Look below. Copy each line that has "proxyable" in it.
BEGIN PROVIDED ENTRIES
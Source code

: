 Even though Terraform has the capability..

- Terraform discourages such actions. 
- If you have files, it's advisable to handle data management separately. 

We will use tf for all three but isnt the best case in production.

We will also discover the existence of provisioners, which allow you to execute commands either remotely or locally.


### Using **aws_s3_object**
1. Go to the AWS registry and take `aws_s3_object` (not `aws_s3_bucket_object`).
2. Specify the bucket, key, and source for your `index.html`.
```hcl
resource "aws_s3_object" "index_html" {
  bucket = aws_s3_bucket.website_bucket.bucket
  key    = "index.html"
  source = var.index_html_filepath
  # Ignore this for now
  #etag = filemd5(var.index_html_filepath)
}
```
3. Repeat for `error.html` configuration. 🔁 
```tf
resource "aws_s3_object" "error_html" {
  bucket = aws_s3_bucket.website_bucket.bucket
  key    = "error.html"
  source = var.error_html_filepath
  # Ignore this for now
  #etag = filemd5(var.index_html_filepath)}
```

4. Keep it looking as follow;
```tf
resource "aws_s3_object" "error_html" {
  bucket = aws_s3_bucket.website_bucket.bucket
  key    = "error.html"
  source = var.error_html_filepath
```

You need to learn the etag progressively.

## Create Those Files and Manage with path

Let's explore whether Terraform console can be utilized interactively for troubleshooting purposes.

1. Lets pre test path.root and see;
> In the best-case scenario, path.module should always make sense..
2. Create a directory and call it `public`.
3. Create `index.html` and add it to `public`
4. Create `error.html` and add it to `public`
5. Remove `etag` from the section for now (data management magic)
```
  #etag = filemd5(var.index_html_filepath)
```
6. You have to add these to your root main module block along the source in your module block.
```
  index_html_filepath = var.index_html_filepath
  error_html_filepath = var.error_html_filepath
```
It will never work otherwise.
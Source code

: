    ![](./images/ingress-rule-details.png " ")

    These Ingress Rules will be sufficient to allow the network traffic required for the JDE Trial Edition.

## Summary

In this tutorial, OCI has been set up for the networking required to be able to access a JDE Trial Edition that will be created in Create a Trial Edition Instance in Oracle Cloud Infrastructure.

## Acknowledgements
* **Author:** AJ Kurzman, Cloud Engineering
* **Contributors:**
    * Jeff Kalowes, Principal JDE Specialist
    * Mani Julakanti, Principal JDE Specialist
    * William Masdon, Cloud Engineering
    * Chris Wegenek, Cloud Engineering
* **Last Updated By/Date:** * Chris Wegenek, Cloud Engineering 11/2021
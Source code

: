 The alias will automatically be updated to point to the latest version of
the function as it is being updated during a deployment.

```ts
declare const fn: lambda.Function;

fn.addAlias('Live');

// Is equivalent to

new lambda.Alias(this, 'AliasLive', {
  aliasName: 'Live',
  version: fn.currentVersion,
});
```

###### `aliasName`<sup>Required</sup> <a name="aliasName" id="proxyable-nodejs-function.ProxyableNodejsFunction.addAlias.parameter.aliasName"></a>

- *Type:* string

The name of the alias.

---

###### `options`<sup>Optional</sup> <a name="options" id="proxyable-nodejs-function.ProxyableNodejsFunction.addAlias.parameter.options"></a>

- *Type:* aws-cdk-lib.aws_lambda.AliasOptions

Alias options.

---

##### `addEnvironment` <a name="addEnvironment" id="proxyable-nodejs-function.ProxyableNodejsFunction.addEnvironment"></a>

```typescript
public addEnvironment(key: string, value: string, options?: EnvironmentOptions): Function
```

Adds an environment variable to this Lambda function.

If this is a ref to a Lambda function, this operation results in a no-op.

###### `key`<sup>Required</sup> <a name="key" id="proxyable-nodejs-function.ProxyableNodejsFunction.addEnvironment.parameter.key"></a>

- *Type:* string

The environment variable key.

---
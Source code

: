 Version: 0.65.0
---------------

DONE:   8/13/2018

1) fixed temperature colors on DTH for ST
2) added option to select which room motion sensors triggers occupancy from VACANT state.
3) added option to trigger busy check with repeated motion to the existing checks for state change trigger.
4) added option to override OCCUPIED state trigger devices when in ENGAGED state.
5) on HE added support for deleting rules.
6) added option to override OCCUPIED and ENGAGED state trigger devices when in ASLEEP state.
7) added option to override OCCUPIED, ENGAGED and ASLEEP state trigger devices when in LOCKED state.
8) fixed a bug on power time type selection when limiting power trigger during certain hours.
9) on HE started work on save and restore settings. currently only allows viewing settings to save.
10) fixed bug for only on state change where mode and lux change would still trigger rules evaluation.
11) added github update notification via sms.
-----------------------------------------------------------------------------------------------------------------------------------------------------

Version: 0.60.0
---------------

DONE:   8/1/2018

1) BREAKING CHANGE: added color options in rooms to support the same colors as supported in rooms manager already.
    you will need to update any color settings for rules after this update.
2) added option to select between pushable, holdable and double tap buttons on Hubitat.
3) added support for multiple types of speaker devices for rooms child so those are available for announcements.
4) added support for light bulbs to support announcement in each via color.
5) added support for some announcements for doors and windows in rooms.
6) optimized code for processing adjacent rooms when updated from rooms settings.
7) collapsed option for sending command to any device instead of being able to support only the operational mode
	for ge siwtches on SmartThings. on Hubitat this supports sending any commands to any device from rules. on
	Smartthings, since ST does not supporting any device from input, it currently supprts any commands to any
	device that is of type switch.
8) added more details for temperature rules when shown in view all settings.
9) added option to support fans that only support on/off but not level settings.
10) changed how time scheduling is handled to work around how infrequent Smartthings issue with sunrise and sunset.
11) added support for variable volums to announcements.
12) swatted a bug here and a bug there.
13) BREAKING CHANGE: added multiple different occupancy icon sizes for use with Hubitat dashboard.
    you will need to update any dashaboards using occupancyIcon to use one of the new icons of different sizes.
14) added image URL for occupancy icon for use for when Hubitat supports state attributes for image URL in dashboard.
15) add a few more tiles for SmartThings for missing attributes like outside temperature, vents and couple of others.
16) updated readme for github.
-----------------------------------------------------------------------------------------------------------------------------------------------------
END PROVIDED ENTRIES
* [TASK OUTPUT]:
###### `aliasName`<sup>Required</sup> <a name="aliasName" id="proxyable-nodejs-function.ProxyableNodejsFunction.addAlias.parameter.aliasName"></a>
###### `options`<sup>Optional</sup> <a name="options" id="proxyable-nodejs-function.ProxyableNodejsFunction.addAlias.parameter.options"></a>
##### `addEnvironment` <a name="addEnvironment" id="proxyable-nodejs-function.ProxyableNodejsFunction.addEnvironment"></a>
###### `key`<sup>Required</sup> <a name="key" id="proxyable-nodejs-function.ProxyableNodejsFunction.addEnvironment.parameter.key"></a>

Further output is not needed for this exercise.